START The input

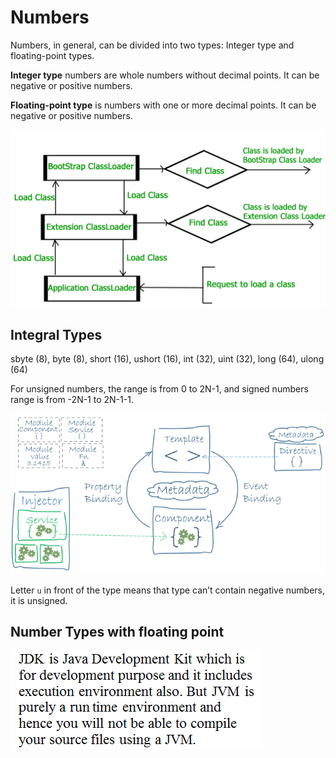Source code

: # Numbers

Numbers, in general, can be divided into two types: Integer type and floating-point types.

**Integer type** numbers are whole numbers without decimal points. It can be negative or positive numbers.

**Floating-point type** is numbers with one or more decimal points. It can be negative or positive numbers.

![](../../.gitbook/assets/image%20%287%29.png)

## Integral Types

sbyte \(8\), byte \(8\), short \(16\), ushort \(16\), int \(32\), uint \(32\), long \(64\), ulong \(64\)

For unsigned numbers, the range is from 0 to 2N-1, and signed numbers range is from -2N-1 to 2N-1-1.

![integral types](../../.gitbook/assets/image%20%2822%29.png)

 Letter `u` in front of the type means that type can’t contain negative numbers, it is unsigned.

## Number Types with floating point

![Number types](../../.gitbook/assets/image%20%2810%29.png)



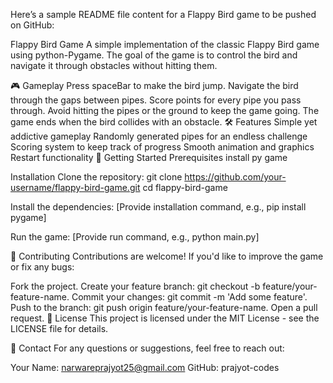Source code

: 
Here’s a sample README file content for a Flappy Bird game to be pushed on GitHub:

Flappy Bird Game
A simple implementation of the classic Flappy Bird game using python-Pygame. The goal of the game is to control the bird and navigate it through obstacles without hitting them.


🎮 Gameplay
Press spaceBar to make the bird jump.
Navigate the bird through the gaps between pipes.
Score points for every pipe you pass through.
Avoid hitting the pipes or the ground to keep the game going.
The game ends when the bird collides with an obstacle.
🛠️ Features
Simple yet addictive gameplay
Randomly generated pipes for an endless challenge
Scoring system to keep track of progress
Smooth animation and graphics
Restart functionality
🚀 Getting Started
Prerequisites
install py game

Installation
Clone the repository:
git clone https://github.com/your-username/flappy-bird-game.git
cd flappy-bird-game

Install the dependencies:
[Provide installation command, e.g., pip install pygame]

Run the game:
[Provide run command, e.g., python main.py]

🤝 Contributing
Contributions are welcome! If you'd like to improve the game or fix any bugs:

Fork the project.
Create your feature branch: git checkout -b feature/your-feature-name.
Commit your changes: git commit -m 'Add some feature'.
Push to the branch: git push origin feature/your-feature-name.
Open a pull request.
📄 License
This project is licensed under the MIT License - see the LICENSE file for details.

📧 Contact
For any questions or suggestions, feel free to reach out:

Your Name: narwareprajyot25@gmail.com
GitHub: prajyot-codes
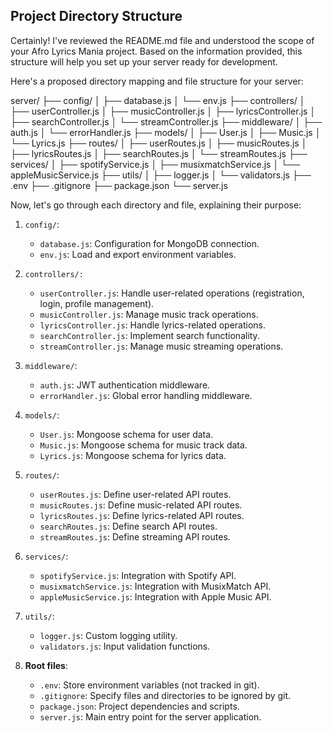 ## Project Directory Structure

Certainly! I've reviewed the README.md file and understood the scope of your Afro Lyrics Mania project. Based on the information provided, this structure will help you set up your server ready for development.


Here's a proposed directory mapping and file structure for your server:

server/
├── config/
│   ├── database.js
│   └── env.js
├── controllers/
│   ├── userController.js
│   ├── musicController.js
│   ├── lyricsController.js
│   ├── searchController.js
│   └── streamController.js
├── middleware/
│   ├── auth.js
│   └── errorHandler.js
├── models/
│   ├── User.js
│   ├── Music.js
│   └── Lyrics.js
├── routes/
│   ├── userRoutes.js
│   ├── musicRoutes.js
│   ├── lyricsRoutes.js
│   ├── searchRoutes.js
│   └── streamRoutes.js
├── services/
│   ├── spotifyService.js
│   ├── musixmatchService.js
│   └── appleMusicService.js
├── utils/
│   ├── logger.js
│   └── validators.js
├── .env
├── .gitignore
├── package.json
└── server.js


Now, let's go through each directory and file, explaining their purpose:


1. `config/`:
    - `database.js`: Configuration for MongoDB connection.
    - `env.js`: Load and export environment variables.

2. `controllers/:`
    - `userController.js`: Handle user-related operations (registration, login, profile management).
    - `musicController.js`: Manage music track operations.
    - `lyricsController.js`: Handle lyrics-related operations.
    - `searchController.js`: Implement search functionality.
    - `streamController.js`: Manage music streaming operations.

3. `middleware/`:
    - `auth.js`: JWT authentication middleware.
    - `errorHandler.js`: Global error handling middleware.

4. `models/`:
    - `User.js`: Mongoose schema for user data.
    - `Music.js`: Mongoose schema for music track data.
    - `Lyrics.js`: Mongoose schema for lyrics data.

5. `routes/`:
    - `userRoutes.js`: Define user-related API routes.
    - `musicRoutes.js`: Define music-related API routes.
    - `lyricsRoutes.js`: Define lyrics-related API routes.
    - `searchRoutes.js`: Define search API routes.
    - `streamRoutes.js`: Define streaming API routes.

6. `services/`:
    - `spotifyService.js`: Integration with Spotify API.
    - `musixmatchService.js`: Integration with MusixMatch API.
    - `appleMusicService.js`: Integration with Apple Music API.

7. `utils/`:
    - `logger.js`: Custom logging utility.
    - `validators.js`: Input validation functions.

8. **Root files**:
    - `.env`: Store environment variables (not tracked in git).
    - `.gitignore`: Specify files and directories to be ignored by git.
    - `package.json`: Project dependencies and scripts.
    - `server.js`: Main entry point for the server application.

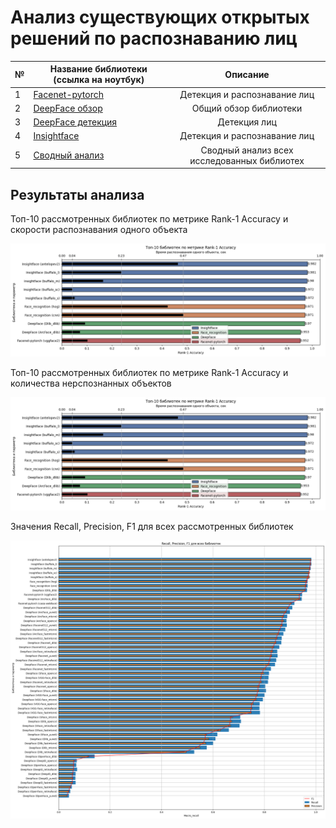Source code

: # Анализ существующих открытых решений по распознаванию лиц

| №| Название библиотеки (ссылка на ноутбук)| Описание |
|-|-|:-:|
| 1 | [Facenet-pytorch](https://github.com/NazarovMichail/Diploma-MIPT/blob/master/OSA/OSA%20facenet-pytorch.ipynb)| Детекция и распознавание лиц |
| 2 | [DeepFace обзор](https://github.com/NazarovMichail/Diploma-MIPT/blob/master/OSA/DeepFace.ipynb)| Общий обзор библиотеки |
| 3 |[DeepFace детекция](https://github.com/NazarovMichail/Diploma-MIPT/blob/master/OSA/Face%20detection%20by%20DeepFace.ipynb) | Детекция лиц |
| 4 |[Insightface](https://github.com/NazarovMichail/Diploma-MIPT/blob/master/OSA/OSA%20Insightface.ipynb) | Детекция и распознавание лиц |
| 5 | [Сводный анализ](https://github.com/NazarovMichail/Diploma-MIPT/blob/master/OSA/Total%20OSA%20results.ipynb)| Сводный анализ всех исследованных библиотех |

## Результаты анализа

Топ-10 рассмотренных библиотек по метрике Rank-1 Accuracy и скорости распознавания одного объекта

<img src='img/acc_time.png'>

Топ-10 рассмотренных библиотек по метрике Rank-1 Accuracy и количества нерспознанных объектов

<img src='img/acc_time.png'>

Значения Recall, Precision, F1 для всех рассмотренных библиотек

<img src='img/rec_prec_f1.png'>

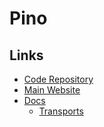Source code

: # Pino

## Links

- [Code Repository](https://github.com/pinojs/pino)
- [Main Website](https://getpino.io)
- [Docs](https://getpino.io/#/docs)
  - [Transports](https://getpino.io/#/docs/transports)

<!--
import pino from 'pino'

export const logger = pino(
  { level: 'info' },
  pino.transport({
    target: '@axiomhq/pino',
    options: {
      dataset: env.AXIOM_DATASET,
      token: env.AXIOM_TOKEN,
    },
  }),
)
-->

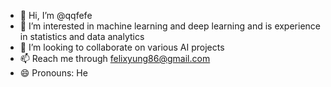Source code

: - 👋 Hi, I’m @qqfefe
- 👀 I’m interested in machine learning and deep learning and is experience in statistics and data analytics
- 💞️ I’m looking to collaborate on various AI projects
- 📫 Reach me through felixyung86@gmail.com
- 😄 Pronouns: He

<!---
qqfefe/qqfefe is a ✨ special ✨ repository because its `README.md` (this file) appears on your GitHub profile.
You can click the Preview link to take a look at your changes.
--->
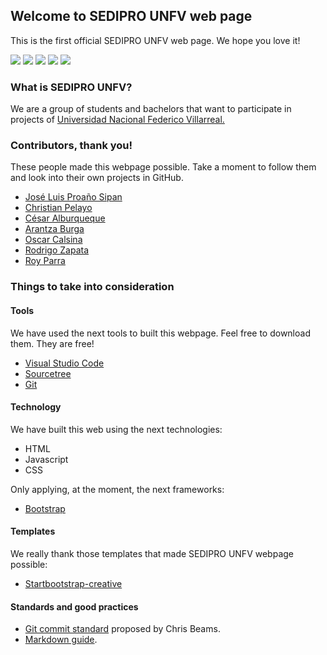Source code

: ## Welcome to SEDIPRO UNFV web page

This is the first official SEDIPRO UNFV web page. We hope you love it!

![](https://img.shields.io/github/license/JoseLuis1197/sediproUnfvWeb.svg)
![](https://img.shields.io/badge/version-v0.0.0-brightgreen.svg)
![](https://img.shields.io/github/forks/JoseLuis1197/sediproUnfvWeb.svg?style=social)
![](https://img.shields.io/github/stars/JoseLuis1197/sediproUnfvWeb.svg?style=social)
![](https://img.shields.io/github/issues/JoseLuis1197/sediproUnfvWeb.svg?style=social)

### What is SEDIPRO UNFV?

We are a group of students and bachelors that want to participate in projects of [Universidad Nacional Federico Villarreal.](http://web2.unfv.edu.pe/sitio/) 

### Contributors, thank you!

These people made this webpage possible. Take a moment to follow them and look into their own projects in GitHub.

 - [José Luis Proaño Sipan](https://github.com/JoseLuis1197)
 - [Christian Pelayo](https://github.com/ChristianDCP)
 - [César Alburqueque](https://github.com/acce05)
 - [Arantza Burga](https://github.com/Ary181)
 - [Oscar Calsina](https://github.com/oscarcalsina24)
 - [Rodrigo Zapata](https://github.com/Rorjo)
 - [Roy Parra](https://github.com/rparra12)

### Things to take into consideration

#### Tools

We have used the next tools to built this webpage. Feel free to download them. They are free!

- [Visual Studio Code](https://code.visualstudio.com/docs/?dv=win)
- [Sourcetree](https://www.sourcetreeapp.com/)
- [Git](https://git-scm.com/)

#### Technology

We have built this web using the next technologies:

 - HTML
 - Javascript
 - CSS

Only applying, at the moment, the next frameworks:

 - [Bootstrap](https://getbootstrap.com/)

#### Templates

We really thank those templates that made SEDIPRO UNFV webpage possible:

 - [Startbootstrap-creative](https://github.com/BlackrockDigital/startbootstrap-creative)

#### Standards and good practices

 - [Git commit standard](https://chris.beams.io/posts/git-commit/) proposed by Chris Beams.
 - [Markdown guide](https://www.markdownguide.org/).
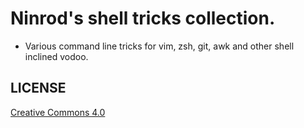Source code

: # Ninrod's shell tricks collection.

* Various command line tricks for vim, zsh, git, awk and other shell inclined vodoo.

LICENSE
---------

[Creative Commons 4.0](http://creativecommons.org/licenses/by/4.0/)
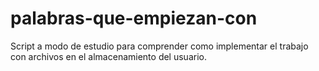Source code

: # palabras-que-empiezan-con
 Script a modo de estudio para comprender como implementar el trabajo con archivos en el almacenamiento del usuario.
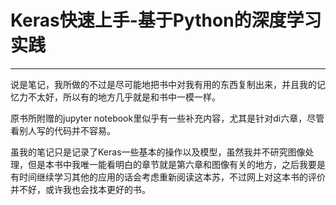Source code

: # Keras快速上手-基于Python的深度学习实践

----------
说是笔记，我所做的不过是尽可能地把书中对我有用的东西复制出来，并且我的记忆力不太好，所以有的地方几乎就是和书中一模一样。

原书所附赠的jupyter notebook里似乎有一些补充内容，尤其是针对di六章，尽管看别人写的代码并不容易。

虽我的笔记只是记录了Keras一些基本的操作以及模型，虽然我并不研究图像处理，但是本书中我唯一能看明白的章节就是第六章和图像有关的地方，之后我要是有时间继续学习其他的应用的话会考虑重新阅读这本苏，不过网上对这本书的评价并不好，或许我也会找本更好的书。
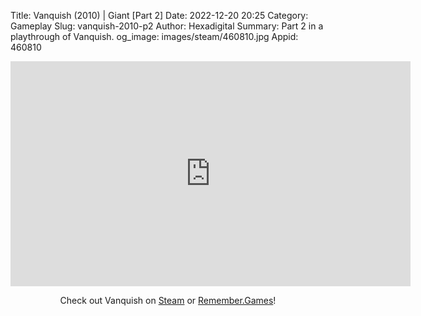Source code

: Title: Vanquish (2010) | Giant [Part 2]
Date: 2022-12-20 20:25
Category: Gameplay
Slug: vanquish-2010-p2
Author: Hexadigital
Summary: Part 2 in a playthrough of Vanquish.
og_image: images/steam/460810.jpg
Appid: 460810

<center><iframe src="https://www.youtube.com/embed/caUSzoe1NKQ?feature=oembed" allow="accelerometer; autoplay; encrypted-media; gyroscope; picture-in-picture" width="640" height="360" frameborder="0"></iframe>

Check out Vanquish on [Steam](https://store.steampowered.com/app/460810/?curator_clanid=34633900) or [Remember.Games](https://remember.games/game/5442/vanquish/)!</center>

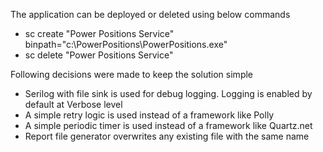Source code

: The application can be deployed or deleted using below commands
  - sc create "Power Positions Service" binpath="c:\PowerPositions\PowerPositions.exe"
  - sc delete "Power Positions Service"

Following decisions were made to keep the solution simple
 - Serilog with file sink is used for debug logging. Logging is enabled by default at Verbose level
 - A simple retry logic is used instead of a framework like Polly
 - A simple periodic timer is used instead of a framework like Quartz.net
 - Report file generator overwrites any existing file with the same name
 
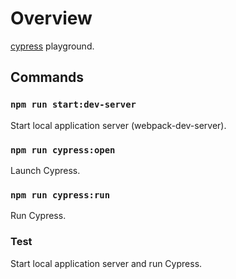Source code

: # Overview

[cypress](https://www.cypress.io/) playground.

## Commands

### `npm run start:dev-server`

Start local application server (webpack-dev-server).

### `npm run cypress:open`

Launch Cypress.

### `npm run cypress:run`

Run Cypress.

### Test

Start local application server and run Cypress.
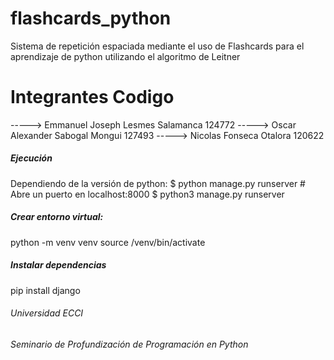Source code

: # flashcards_python
Sistema de repetición espaciada mediante el uso de Flashcards para el aprendizaje de python utilizando el algoritmo de Leitner

#       Integrantes                         Codigo 
----->  Emmanuel Joseph Lesmes Salamanca    124772
----->  Oscar Alexander Sabogal Mongui      127493
----->  Nicolas Fonseca Otalora             120622

##### Ejecución 
Dependiendo de la versión de python:
$ python manage.py runserver # Abre un puerto en localhost:8000
$ python3 manage.py runserver

##### Crear entorno virtual:
python -m venv venv
source /venv/bin/activate

##### Instalar dependencias
pip install django

###### Universidad ECCI
###### Seminario de Profundización de Programación en Python
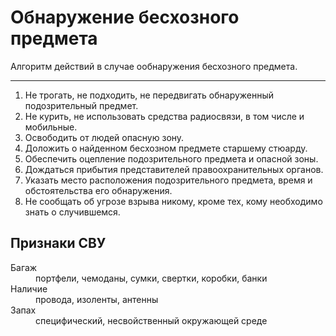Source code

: # Обнаружение бесхозного предмета
Алгоритм действий в случае ообнаружения бесхозного предмета.

---

1. Не трогать, не подходить, не передвигать обнаруженный подозрительный предмет.
2. Не курить, не использовать средства радиосвязи, в том числе и мобильные.
3. Освободить от людей опасную зону.
4. Доложить о найденном бесхозном предмете старшему стюарду.
5. Обеспечить оцепление подозрительного предмета и опасной зоны.
6. Дождаться прибытия представителей правоохранительных органов.
7. Указать место расположения подозрительного предмета, время и обстоятельства его обнаружения.
8. Не сообщать об угрозе взрыва никому, кроме тех, кому необходимо знать о случившемся.

## Признаки СВУ

<dl>
  <dt>Багаж</dt>
  <dd>портфели, чемоданы, сумки, свертки, коробки, банки</dd>
  <dt>Наличие</dt>
  <dd>провода, изоленты, антенны</dd>
  <dt>Запах</dt>
  <dd>специфический, несвойственный окружающей среде</dd>
</dl>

END The input

Take the lines above starting at the one containing "Create your feature" and ending at the one containing "for MongoDB connection.", and print them again exactly, without pictures.

Create your feature branch: git checkout -b feature/your-feature-name.
Commit your changes: git commit -m 'Add some feature'.
Push to the branch: git push origin feature/your-feature-name.
Open a pull request.
📄 License
This project is licensed under the MIT License - see the LICENSE file for details.

📧 Contact
For any questions or suggestions, feel free to reach out:

Your Name: narwareprajyot25@gmail.com
GitHub: prajyot-codes
 ## Project Directory Structure

Certainly! I've reviewed the README.md file and understood the scope of your Afro Lyrics Mania project. Based on the information provided, this structure will help you set up your server ready for development.


Here's a proposed directory mapping and file structure for your server:

server/
├── config/
│   ├── database.js
│   └── env.js
├── controllers/
│   ├── userController.js
│   ├── musicController.js
│   ├── lyricsController.js
│   ├── searchController.js
│   └── streamController.js
├── middleware/
│   ├── auth.js
│   └── errorHandler.js
├── models/
│   ├── User.js
│   ├── Music.js
│   └── Lyrics.js
├── routes/
│   ├── userRoutes.js
│   ├── musicRoutes.js
│   ├── lyricsRoutes.js
│   ├── searchRoutes.js
│   └── streamRoutes.js
├── services/
│   ├── spotifyService.js
│   ├── musixmatchService.js
│   └── appleMusicService.js
├── utils/
│   ├── logger.js
│   └── validators.js
├── .env
├── .gitignore
├── package.json
└── server.js


Now, let's go through each directory and file, explaining their purpose:


1. `config/`:
    - `database.js`: Configuration for MongoDB connection.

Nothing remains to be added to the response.